— Да оставьте вы в покое этот малахит! — вполне предсказуемо раздражаясь, воскликнул Краснопольский. — Ведь все это невозможно воспринимать всерьез!
— Что нельзя воспринимать всерьез? — сказал Глеб. — Исчезновения людей — это, по-вашему, шутки?
— В тайге люди исчезали всегда, — упрямился Петр Владимирович, — и будут, наверное, исчезать еще очень долго — до тех пор, пока ее окончательно не сведут под корень для нужд бумажной и мебельной промышленности. Ну и что?

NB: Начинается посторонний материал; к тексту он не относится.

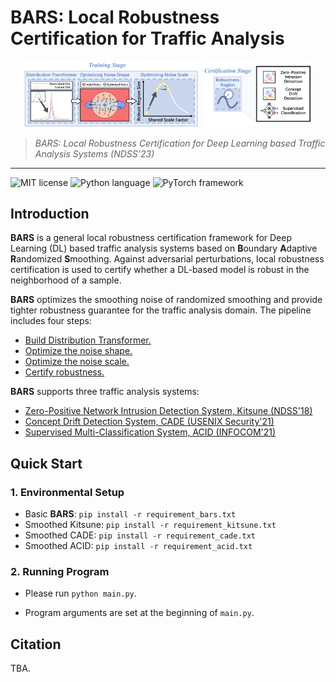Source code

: # BARS: Local Robustness Certification for Traffic Analysis

<p align="center">
<img src="images/overview_training_stage.png" width="56.1%" float="left">
<img src="images/overview_certification_stage.png" width="35%" float="right">
</p>

> *BARS: Local Robustness Certification for Deep Learning based Traffic Analysis Systems (NDSS'23)*

---

![MIT license](https://img.shields.io/badge/license-MIT-brightgreen.svg)
![Python language](https://img.shields.io/badge/language-Python-blue.svg)
![PyTorch framework](https://img.shields.io/badge/framework-PyTorch-orange.svg)

## Introduction

**BARS** is a general local robustness certification framework for Deep Learning (DL) based traffic analysis systems based on **B**oundary **A**daptive **R**andomized **S**moothing. Against adversarial perturbations, local robustness certification is used to certify whether a DL-based model is robust in the neighborhood of a sample.

**BARS** optimizes the smoothing noise of randomized smoothing and provide tighter robustness guarantee for the traffic analysis domain. The pipeline includes four steps:
- [Build Distribution Transformer.](bars/distribution_transformer.py)
- [Optimize the noise shape.](bars/optimizing_noise.py)
- [Optimize the noise scale.](bars/optimizing_noise.py)
- [Certify robustness.](bars/smoothing.py)

**BARS** supports three traffic analysis systems:
- [Zero-Positive  Network Intrusion Detection System, Kitsune (NDSS'18)](smoothed_kitsune)
- [Concept Drift Detection System, CADE (USENIX Security'21)](smoothed_cade)
- [Supervised Multi-Classification System, ACID (INFOCOM'21)](smoothed_acid)

## Quick Start

### 1. Environmental Setup

- Basic **BARS**: `pip install -r requirement_bars.txt`
- Smoothed Kitsune: `pip install -r requirement_kitsune.txt`
- Smoothed CADE: `pip install -r requirement_cade.txt`
- Smoothed ACID: `pip install -r requirement_acid.txt`

### 2. Running Program

- Please run `python main.py`.

- Program arguments are set at the beginning of `main.py`.

## Citation
TBA.
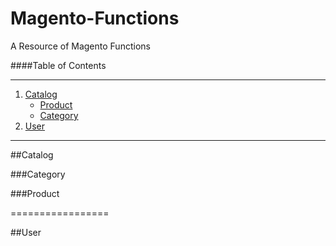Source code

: Magento-Functions
=================

A Resource of Magento Functions


####Table of Contents
***

1. [Catalog](#catalog)
	* [Product](#product)
	* [Category](#category)
2. [User](#user)

***


##Catalog

###Category

###Product

=================

##User
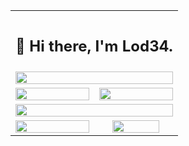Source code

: <table width="100%" align="center">
  <!-- Riga 1: Tech Stack -->
  <tr>
    <td colspan="2" align="center">
      <div>
        <!-- Badges qui -->
      </div>
    </td>
  </tr>

  <!-- Riga 2: Hi there, I'm Lod34. -->
  <tr>
    <td colspan="2">
      <h2 align="center">👋 Hi there, I'm Lod34.</h2>
    </td>
  </tr>

  <!-- Riga 3: Ranking -->
  <tr>
    <td colspan="2" align="center"> <a href="https://github.com/Lod34">
        <picture>
        <source
          srcset="https://github-readme-stats.vercel.app/api?username=Lod34&show_icons=true&hide_border=true&count_private=true&include_all_commits=true&number_format=long&bg_color=00000000&theme=dark"
          media="(prefers-color-scheme: dark)" />
        <source
          srcset="https://github-readme-stats.vercel.app/api?username=Lod34&show_icons=true&hide_border=true&count_private=true&include_all_commits=true&number_format=long&bg_color=fffffff"
          media="(prefers-color-scheme: light), (prefers-color-scheme: no-preference)" />
        <img src="https://github-readme-stats.vercel.app/api?username=Lod34&show_icons=true&hide_border=true&count_private=true&include_all_commits=true&number_format=long"
        height="100%" />
      </picture>
    </a></td>
  </tr>

  <!-- Riga 4: Streak e Most used languages -->
  <tr>
    <td style="width: 50%;" align="center"><a href="https://github.com/Lod34">
        <picture>
        <source
          srcset="https://nirzak-streak-stats.vercel.app?user=Lod34&theme=dark&hide_border=true&border_radius=&mode=weekly"
          media="(prefers-color-scheme: dark)" />
        <source
          srcset="https://nirzak-streak-stats.vercel.app?user=Lod34&theme=light&hide_border=true&border_radius=&mode=weekly"
          media="(prefers-color-scheme: light), (prefers-color-scheme: no-preference)" />
        <img src="https://nirzak-streak-stats.vercel.app?user=Lod34&theme=transparent&hide_border=true&border_radius=&mode=weekly" 
        height="100%" />
        </picture>
    </a></td>
    <td style="width: 50%;" align="center"><a href="https://github.com/Lod34">
        <picture>
        <source
          srcset="https://github-readme-stats.vercel.app/api/top-langs/?username=Lod34&theme=dark&hide_border=true&include_all_commits=true&count_private=true&layout=compact"
          media="(prefers-color-scheme: dark)" />
        <source
          srcset="https://github-readme-stats.vercel.app/api/top-langs/?username=Lod34&theme=light&hide_border=true&include_all_commits=true&count_private=true&layout=compact"
          media="(prefers-color-scheme: light), (prefers-color-scheme: no-preference)" />
        <img src="https://github-readme-stats.vercel.app/api/top-langs/?username=Lod34&theme=radical&hide_border=true&include_all_commits=true&count_private=true&layout=compact" 
        height="100%" />
        </picture>
    </a></td>
  </tr>

  <!-- Riga 5: Trophies -->
  <tr>
    <td colspan="6" align="center"><a href="https://github.com/ryo-ma/github-profile-trophy">
      <picture>
        <source
          srcset="https://github-profile-trophy.vercel.app/?username=Lod34&column=7&row=1&margin-w=8&no-bg=true&no-frame=true&theme=onedark"
          media="(prefers-color-scheme: dark)" />
        <source
          srcset="https://github-profile-trophy.vercel.app/?username=Lod34&column=7&row=1&margin-w=8&no-bg=false&no-frame=true"
          media="(prefers-color-scheme: light), (prefers-color-scheme: no-preference)" />
        <img src="https://github-profile-trophy.vercel.app/?username=Lod34&column=7&row=1&margin-w=8&no-bg=true&no-frame=true" width="100%" />
      </picture>
    </a></td>
  </tr>

  <!-- Riga 6: Top contributed Repos e Random Quote -->
  <tr>
    <td style="width: 50%;" align="center"><a href="https://github.com/Lod34">
        <picture>
        <source
          srcset="https://github-contributor-stats.vercel.app/api?username=Lod34&limit=5&theme=dark&combine_all_yearly_contributions=true"
          media="(prefers-color-scheme: dark)" />
        <source
          srcset="https://github-contributor-stats.vercel.app/api?username=Lod34&limit=5&theme=light&combine_all_yearly_contributions=true"
          media="(prefers-color-scheme: light), (prefers-color-scheme: no-preference)" />
        <img src="https://github-contributor-stats.vercel.app/api?username=Lod34&limit=5&theme=radical&combine_all_yearly_contributions=true" 
        width="100%"
        />
        </picture>
    </a></td>
    <td style="width: 50%;" align="center"><a href="https://github.com/Lod34">
        <picture>
        <source
          srcset="https://quotes-github-readme.vercel.app/api?type=vertical&theme=radical"
          media="(prefers-color-scheme: dark)" />
        <source
          srcset="https://quotes-github-readme.vercel.app/api?type=vertical&theme=light"
          media="(prefers-color-scheme: light), (prefers-color-scheme: no-preference)" />
        <img src="https://quotes-github-readme.vercel.app/api?type=horizontal&theme=light" width="80%" />
        </picture>
    </a></td>
  </tr>
</table>
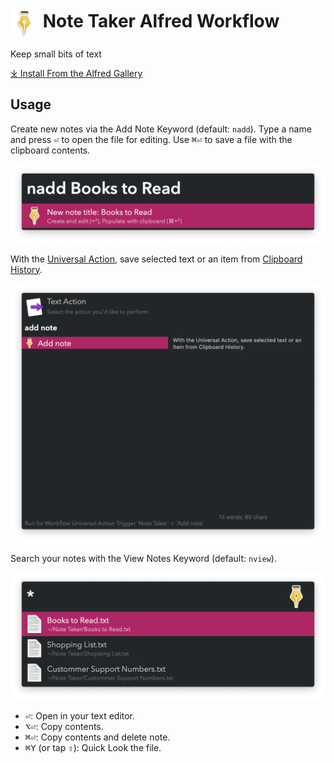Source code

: # <img src='Workflow/icon.png' width='45' align='center' alt='icon'> Note Taker Alfred Workflow

Keep small bits of text

<a href='https://alfred.app/workflows/vitor/note-taker'>⤓ Install From the Alfred Gallery</a>

## Usage

Create new notes via the Add Note Keyword (default: `nadd`). Type a name and press <kbd>⏎</kbd> to open the file for editing. Use <kbd>⌘</kbd><kbd>⏎</kbd> to save a file with the clipboard contents.

![Alfred search for nadd](Workflow/images/about/nadd.png)

With the [Universal Action](https://www.alfredapp.com/help/features/universal-actions/), save selected text or an item from [Clipboard History](https://www.alfredapp.com/help/features/clipboard/).

![Universal Action for add note](Workflow/images/about/ua.png)

Search your notes with the View Notes Keyword (default: `nview`).

![Alfred search for nview](Workflow/images/about/nview.png)

* <kbd>⏎</kbd>: Open in your text editor.
* <kbd>⌥</kbd><kbd>⏎</kbd>: Copy contents.
* <kbd>⌘</kbd><kbd>⏎</kbd>: Copy contents and delete note.
* <kbd>⌘</kbd><kbd>Y</kbd> (or tap <kbd>⇧</kbd>): Quick Look the file.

— Действительно — ну и что? Я только хочу обратить ваше внимание на то обстоятельство, что из интересующего нас с вами района за сто с лишним лет не вернулась ни одна из посланных туда экспедиций. Вы вдумайтесь: ни одна! Вы что, хотите пополнить эту статистику?
— Как так — ни одна? Я думал, это просто выборка случаев исчезновения, куда благополучно завершившиеся экспедиции просто не вошли.
— Ничего подобного, — возразил Глеб. — Это хроника освоения тех мест без каких бы то ни было купюр.
— Действительно, выглядит странно, — задумчиво пробормотал Краснопольский, вытаскивая из пачки новую сигарету. — Но это все равно ни о чем не говорит! — воскликнул он, найдя новый аргумент. — Ведь с момента последнего исчезновения прошло больше тридцати лет!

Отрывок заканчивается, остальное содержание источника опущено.